The word "names" occurs in some lines of the data. Return each such line.
——————
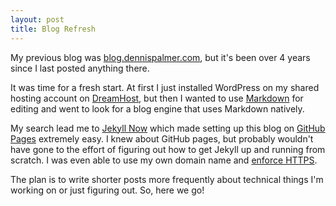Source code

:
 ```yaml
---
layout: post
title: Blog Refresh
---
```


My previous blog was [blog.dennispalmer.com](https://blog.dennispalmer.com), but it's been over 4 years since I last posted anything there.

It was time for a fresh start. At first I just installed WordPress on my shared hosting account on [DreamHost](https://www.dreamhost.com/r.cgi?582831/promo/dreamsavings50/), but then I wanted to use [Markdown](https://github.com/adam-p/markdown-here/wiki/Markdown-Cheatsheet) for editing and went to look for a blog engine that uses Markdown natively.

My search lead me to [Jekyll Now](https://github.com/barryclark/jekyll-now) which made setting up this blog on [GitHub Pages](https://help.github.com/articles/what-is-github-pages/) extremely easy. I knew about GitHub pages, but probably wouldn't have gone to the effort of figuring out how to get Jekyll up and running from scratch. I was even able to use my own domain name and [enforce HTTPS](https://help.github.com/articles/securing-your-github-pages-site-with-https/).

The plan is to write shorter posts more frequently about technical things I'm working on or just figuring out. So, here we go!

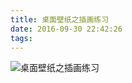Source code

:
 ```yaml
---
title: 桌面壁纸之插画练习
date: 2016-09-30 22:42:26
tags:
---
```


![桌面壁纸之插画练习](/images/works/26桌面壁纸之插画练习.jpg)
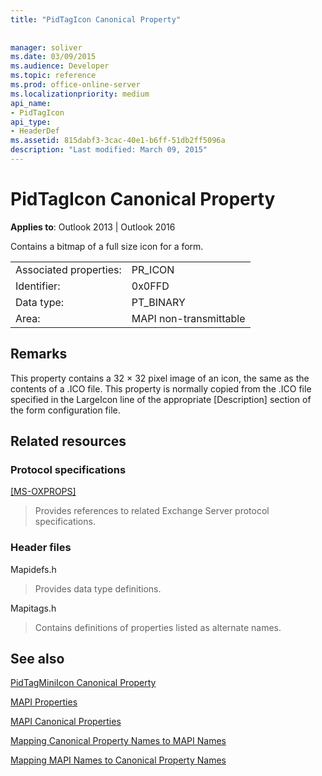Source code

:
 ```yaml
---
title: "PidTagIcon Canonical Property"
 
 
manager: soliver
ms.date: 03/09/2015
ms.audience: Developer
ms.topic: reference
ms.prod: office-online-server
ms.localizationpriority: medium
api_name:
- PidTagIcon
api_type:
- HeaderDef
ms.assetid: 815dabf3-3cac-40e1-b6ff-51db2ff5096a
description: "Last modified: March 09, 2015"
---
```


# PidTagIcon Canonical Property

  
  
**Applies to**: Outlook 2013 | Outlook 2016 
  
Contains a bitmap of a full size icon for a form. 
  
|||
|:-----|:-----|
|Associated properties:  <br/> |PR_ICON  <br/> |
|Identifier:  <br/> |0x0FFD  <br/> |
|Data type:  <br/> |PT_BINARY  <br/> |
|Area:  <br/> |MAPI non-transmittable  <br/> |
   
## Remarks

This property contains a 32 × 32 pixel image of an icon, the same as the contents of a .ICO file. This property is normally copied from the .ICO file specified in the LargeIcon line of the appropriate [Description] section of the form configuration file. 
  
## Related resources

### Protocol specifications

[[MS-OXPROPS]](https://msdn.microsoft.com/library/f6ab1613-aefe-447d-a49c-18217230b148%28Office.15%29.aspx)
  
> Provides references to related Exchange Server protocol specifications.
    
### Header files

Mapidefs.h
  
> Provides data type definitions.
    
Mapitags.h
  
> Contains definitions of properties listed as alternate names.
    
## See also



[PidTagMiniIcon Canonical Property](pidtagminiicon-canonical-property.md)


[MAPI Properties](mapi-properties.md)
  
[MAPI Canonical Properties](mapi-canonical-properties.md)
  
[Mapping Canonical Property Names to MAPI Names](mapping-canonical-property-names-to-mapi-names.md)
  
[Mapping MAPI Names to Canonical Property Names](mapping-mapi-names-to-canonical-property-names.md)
——————
_Result for this task_.
> Contains definitions of properties listed as alternate names.
[Mapping Canonical Property Names to MAPI Names](mapping-canonical-property-names-to-mapi-names.md)
[Mapping MAPI Names to Canonical Property Names](mapping-mapi-names-to-canonical-property-names.md)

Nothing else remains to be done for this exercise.